2006-2009 In 2006 Lucasfilm requested that the 30th Anniversary Exhibition be hosted in London and Jonathan was approached by the promoter to host the event at County Hall, where he had negotiated a short term license to present the exhibition. Star Wars -The Exhibition opened on May 4th 2007 and was a great success and voted Britain’s No1 family attraction by the Telegraph. Weird and Wonderful continued to service the film industry with props and set pieces but was falling victim to the CGI technologies which required less physical objects, coupled with a diminishing themed events market. When Star Wars closed and moved on in January 2008, Jonathan set about moving his entire collection into County Hall under the banner of The Movieum of London, which opened to a fantastic reception in February 2008, following the signing of a 25 year lease on 35,000 sq.ft of the first floor.
Read More + However, the team are determined to constantly improve the offering and to create a film museum that is worthy of flying the flag for the industry and the individuals working within it.
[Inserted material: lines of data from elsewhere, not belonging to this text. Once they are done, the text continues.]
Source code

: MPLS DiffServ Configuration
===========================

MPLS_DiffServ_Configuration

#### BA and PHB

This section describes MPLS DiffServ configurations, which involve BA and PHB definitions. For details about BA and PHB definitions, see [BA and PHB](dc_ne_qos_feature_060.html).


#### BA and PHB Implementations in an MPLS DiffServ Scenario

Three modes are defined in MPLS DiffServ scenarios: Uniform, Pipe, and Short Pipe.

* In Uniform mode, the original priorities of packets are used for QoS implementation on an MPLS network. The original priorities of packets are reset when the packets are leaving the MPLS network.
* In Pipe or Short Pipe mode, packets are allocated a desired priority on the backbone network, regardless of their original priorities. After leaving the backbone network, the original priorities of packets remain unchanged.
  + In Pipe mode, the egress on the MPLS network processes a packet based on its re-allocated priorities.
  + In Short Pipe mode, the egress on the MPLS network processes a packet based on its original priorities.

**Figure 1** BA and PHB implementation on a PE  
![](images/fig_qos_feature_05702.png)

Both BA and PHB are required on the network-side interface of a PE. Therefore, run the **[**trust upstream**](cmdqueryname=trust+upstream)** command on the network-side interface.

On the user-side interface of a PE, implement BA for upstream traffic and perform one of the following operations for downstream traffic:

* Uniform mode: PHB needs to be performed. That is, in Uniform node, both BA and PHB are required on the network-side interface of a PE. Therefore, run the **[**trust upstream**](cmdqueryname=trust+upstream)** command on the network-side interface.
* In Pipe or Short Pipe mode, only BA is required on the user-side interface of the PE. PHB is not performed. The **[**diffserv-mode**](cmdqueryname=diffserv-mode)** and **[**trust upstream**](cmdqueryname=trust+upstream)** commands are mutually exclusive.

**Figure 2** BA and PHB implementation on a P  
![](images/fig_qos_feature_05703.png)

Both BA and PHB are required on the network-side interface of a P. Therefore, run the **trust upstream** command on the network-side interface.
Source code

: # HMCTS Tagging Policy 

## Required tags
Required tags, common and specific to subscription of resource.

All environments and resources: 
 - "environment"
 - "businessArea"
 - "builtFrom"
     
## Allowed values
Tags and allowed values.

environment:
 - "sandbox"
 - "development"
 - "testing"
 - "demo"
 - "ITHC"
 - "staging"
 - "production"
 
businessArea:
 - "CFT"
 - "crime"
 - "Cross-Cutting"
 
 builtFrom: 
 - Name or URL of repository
Everything is produced in-house and in a similar way to a film, from the initial concept, script, art direction, set construction, production and editing. In March 2008 Jonathan was introduced to Rick Senat, an ex-Senior Executive at Warner Bros. and a pillar within the British film industry. In March 2009, Rick became Chairman and Jonathan Chief Executive. Rick then formed the Movieum's Advisory Group which included David Robinson (Chaplin’s Biographer and well respected Film Critic), Leslie Hardcastle OBE, (creator of MOMI), Linda Ayton (Fred Zinnemann’s P.A.) and Professor Ian Christie (Birkbeck University of London).The first two key decisions to be passed by the new Advisory Group were the rebranding of the name to London Film Museum and to create the Chaplin Exhibition.
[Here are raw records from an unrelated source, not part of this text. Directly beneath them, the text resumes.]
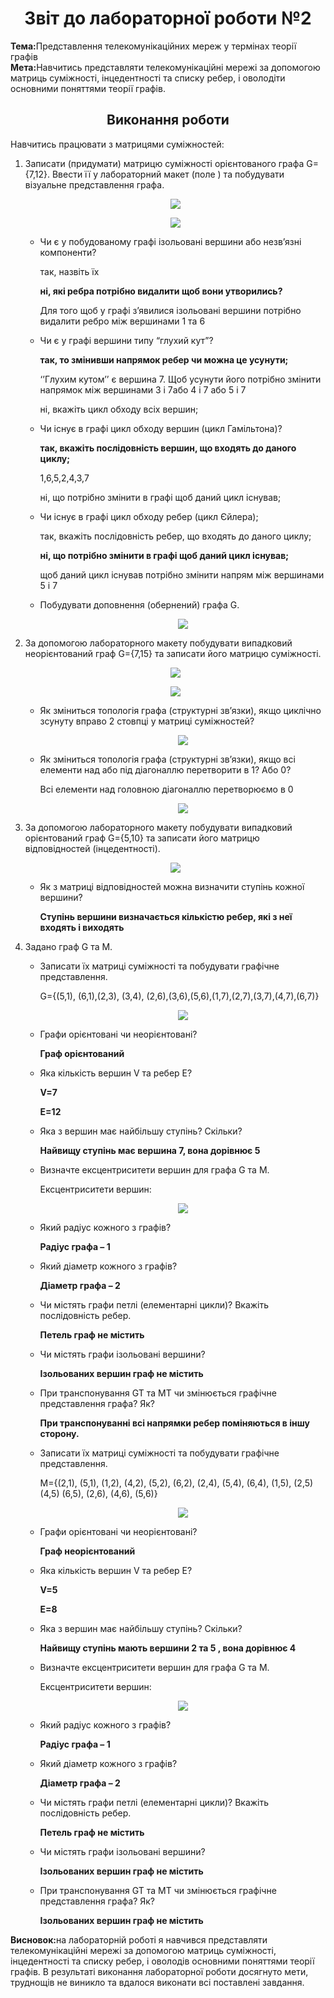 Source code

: <h1 align="center">Звіт до лабораторної роботи №2</h1>
<strong>Тема:</strong>Представлення телекомунікаційних мереж у термінах теорії графів <br>
<strong>Мета:</strong>Навчитись представляти телекомунікаційні мережі за допомогою матриць суміжності, інцедентності та списку ребер, і оволодіти основними поняттями теорії графів.<br>
<h2 align="center">Виконання роботи</h2>
<p>Навчитись працювати з матрицями суміжностей:</p>
<ol>
  <li>Записати (придумати) матрицю суміжності орієнтованого графа G={7,12}. Ввести її у лабораторний макет (поле ) та побудувати візуальне представлення графа.</li>
  <p align="center"><img  src="https://github.com/Oleg1910/Kovalsihen_TR31_TOTM2020/blob/master/lab2/картинки/1.png"> </p>
  <p align="center"><img src="https://github.com/Oleg1910/Kovalsihen_TR31_TOTM2020/blob/master/lab2/картинки/2.png"></p>
          <ul> 
            <li>Чи є у побудованому графі ізольовані вершини або незв’язні компоненти? <p>так, назвіть їх</p>
              <p><b>ні, які ребра потрібно видалити щоб вони утворились? </b></p> <p>Для того щоб у графi з’явилися iзольованi вершини потрiбно видалити ребро мiж вершинами 1 та 6</p></li>
            <li>Чи є у графі вершини типу “глухий кут”? <p><b>так, то змінивши напрямок ребер чи можна це усунути;</b></p>
            <p>‘’Глухим кутом’’ є вершина 7. Щоб усунути його потрiбно змiнити напрямок мiж вершинами 3 i 7або 4 i 7 або 5 i 7 </p>
            <p>ні, вкажіть цикл обходу всіх вершин;</p></li>
            <li>Чи існує в графі цикл обходу вершин (цикл Гамільтона)? <p><b>так, вкажіть послідовність вершин, що входять до даного циклу;  </b></p> <p>1,6,5,2,4,3,7<p>  <p>ні, що потрібно змінити в графі щоб даний цикл існував;</p></li>
            <li>Чи існує в графі цикл обходу ребер (цикл Єйлера); <p>так, вкажіть послідовність ребер, що входять до даного циклу;</p><p><b>ні, що потрібно змінити в графі щоб даний цикл існував; </b></p> <p>щоб даний цикл iснував потрiбно змiнити напрям мiж вершинами 5 i 7</p></li>
            <li>Побудувати доповнення (обернений) графа G. <p align="center"> <img src="https://github.com/Oleg1910/Kovalsihen_TR31_TOTM2020/blob/master/lab2/картинки/3.png"></p></li>
            </ul>
  <li>За допомогою лабораторного макету побудувати випадковий неорієнтований граф G={7,15} та записати його матрицю суміжності.</li>
  <p align="center"><img src="https://github.com/Oleg1910/Kovalsihen_TR31_TOTM2020/blob/master/lab2/картинки/4.png"></p>
  <p align="center"><img src="https://github.com/Oleg1910/Kovalsihen_TR31_TOTM2020/blob/master/lab2/картинки/5.png "></p>
              <ul>
              <li>Як зміниться топологія графа (структурні зв’язки), якщо циклічно зсунуту вправо 2 стовпці у матриці суміжностей? 
                <p align="center"><img src="https://github.com/Oleg1910/Kovalsihen_TR31_TOTM2020/blob/master/lab2/картинки/6.png "></p></li> 
                <li>Як зміниться топологія графа (структурні зв’язки), якщо всі елементи над або під діагоналлю перетворити в 1? Або 0?                    <p>Всi елементи над головною дiагоналлю перетворюємо в 0</p>  <p align="center"><img                 src="https://github.com/Oleg1910/Kovalsihen_TR31_TOTM2020/blob/master/lab2/картинки/7.png"></p></li>
          </ul>
  <li>За допомогою лабораторного макету побудувати випадковий орієнтований граф G={5,10} та записати його матрицю відповідностей (інцедентності).
  <p align="center"><img src="https://github.com/Oleg1910/Kovalsihen_TR31_TOTM2020/blob/master/lab2/картинки/8.png"></p>
  </li>
  <ul><li>Як з матриці відповідностей можна визначити ступінь кожної вершини? <p><b>Ступiнь вершини визначається кiлькiстю ребер, якi з неї входять i виходять</b></p></li></il></ul>
  <li>Задано граф G та M.</li>
                        <ul>
                            <li>Записати їх матриці суміжності та побудувати графічне представлення. <p>G={(5,1), (6,1),(2,3), (3,4),   (2,6),(3,6),(5,6),(1,7),(2,7),(3,7),(4,7),(6,7)}</p> <p align="center"><img src="https://github.com/Oleg1910/Kovalsihen_TR31_TOTM2020/blob/master/lab2/картинки/9.png"></p></li>
                            <li>Графи орієнтовані чи неорієнтовані? <p><b>Граф орiєнтований</b></p></li>
                            <li>Яка кількість вершин V та ребер E? <p><b>V=7</b></p>  <p><b>E=12</b></p></li>
                            <li>Яка з вершин має найбільшу ступінь? Скільки? <p><b>Найвищу ступiнь має вершина 7, вона дорiвнює 5</b></p></li>
                            <li>Визначте ексцентриситети вершин для графа G та M. <p>Ексцентриситети вершин:</p>
                              <p align="center"><img src="https://github.com/Oleg1910/Kovalsihen_TR31_TOTM2020/blob/master/lab2/картинки/10.png"></p></li>
                            <li>Який радіус кожного з графів? <p><b>Радiус графа – 1</b></p></li>
                            <li>Який діаметр кожного з графів? <p><b>Дiаметр графа – 2</b></p></li>
                            <li>Чи містять графи петлі (елементарні цикли)? Вкажіть послідовність ребер. <p><b>Петель граф не мiстить</b></p></li>
                            <li>Чи містять графи ізольовані вершини?<p><b>Iзольованих вершин граф не мiстить</b></p></li>
                            <li>При транспонування GT та MT чи змінюється графічне представлення графа? Як?<p><b>При транспонуваннi всi напрямки ребер помiняються в iншу сторону.</b></p></li>
                      </ul>  
                      <ul>
                                  <li>Записати їх матриці суміжності та побудувати графічне представлення.  <p>M={(2,1),   (5,1),   (1,2),   (4,2),   (5,2),   (6,2),   (2,4),   (5,4),   (6,4),   (1,5),   (2,5)   (4,5)   (6,5),   (2,6),   (4,6),   (5,6)}</p><p align="center"><img src="https://github.com/Oleg1910/Kovalsihen_TR31_TOTM2020/blob/master/lab2/картинки/11.png"></p></li>
                                  <li>Графи орієнтовані чи неорієнтовані?   <p><b>Граф неорiєнтований</b></p></li>
                                  <li>Яка кількість вершин V та ребер E?  <p><b>V=5</b></p>
                                              <p><b>E=8</b></p>
                                     </b></p></li>
                                  <li>Яка з вершин має найбільшу ступінь? Скільки?  <p><b> Найвищу ступiнь мають вершини 2 та 5 , вона дорiвнює 4</b></p></li>
                                  <li>Визначте ексцентриситети вершин для графа G та M.  <p>Ексцентриситети вершин:</p><p align="center"><img src="https://github.com/Oleg1910/Kovalsihen_TR31_TOTM2020/blob/master/lab2/картинки/12.png"></p></li>
                                  <li>Який радіус кожного з графів?  <p><b>Радiус графа – 1</b></p></li>
                                  <li>Який діаметр кожного з графів?  <p><b>Дiаметр графа – 2  </b></p></li>
                                  <li>Чи містять графи петлі (елементарні цикли)? Вкажіть послідовність ребер.  <p><b>Петель граф не мiстить </b></p></li>
                                  <li>Чи містять графи ізольовані вершини?  <p><b> Iзольованих вершин граф не мiстить</b></p></li>
                                  <li>При транспонування GT та MT чи змінюється графічне представлення графа? Як?  <p><b>Iзольованих вершин граф не мiстить </b></p></li>
                        </ul>               
   </ol>
   <strong>Висновок:</strong>на лабораторнiй роботi я навчився представляти телекомунікаційні мережі за допомогою матриць суміжності, інцедентності та списку ребер, і оволодів основними поняттями теорії графів. В результаті виконання лабораторної роботи досягнуто мети, труднощів не виникло та вдалося виконати всі поставлені завдання.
2010-PRESENT In January 2010 The Movieum officially changed its name to the London Film Museum and embarked on curating a number of exhibitions that included Charlie Chaplin - The Great Londoner and Ray Harryhausen, Myths & Legends. With the South Bank location having attracted many thousands of visitors over the 6 years, the lease interest was finally sold to Merlin Entertainments in December 2013. In August 2010, property company Capital and Counties Plc began negotiations with the Directors to create a new London Film Museum as part of their plans in Covent Garden and planning permission was approved by Westminster City Council in November of the same year, paving the way for a multi million pound development of the former Flower Cellars, a 25,000 sq.ft facility to build alongside the famous all new Balthazar restaurant.
Read More + The new State of the art facility opened its doors on April 21st 2012 with an iconic exhibition called Magnum on Set, with images by Magnum photographers taken on the sets of films such as 'The Seven Year Itch', 'Rebel Without A Cause', 'Moby Dick' and 'Zabriskie Point'. The photographs – which include Eve Arnold's shots of Marilyn Monroe and Robert Capa's images of Ingrid Bergman, Billy Wilder and John Huston. In January 2014, production began on the Bond In Motion exhibition in partnership with Eon Productions opening a new chapter in the London Film Museum's history.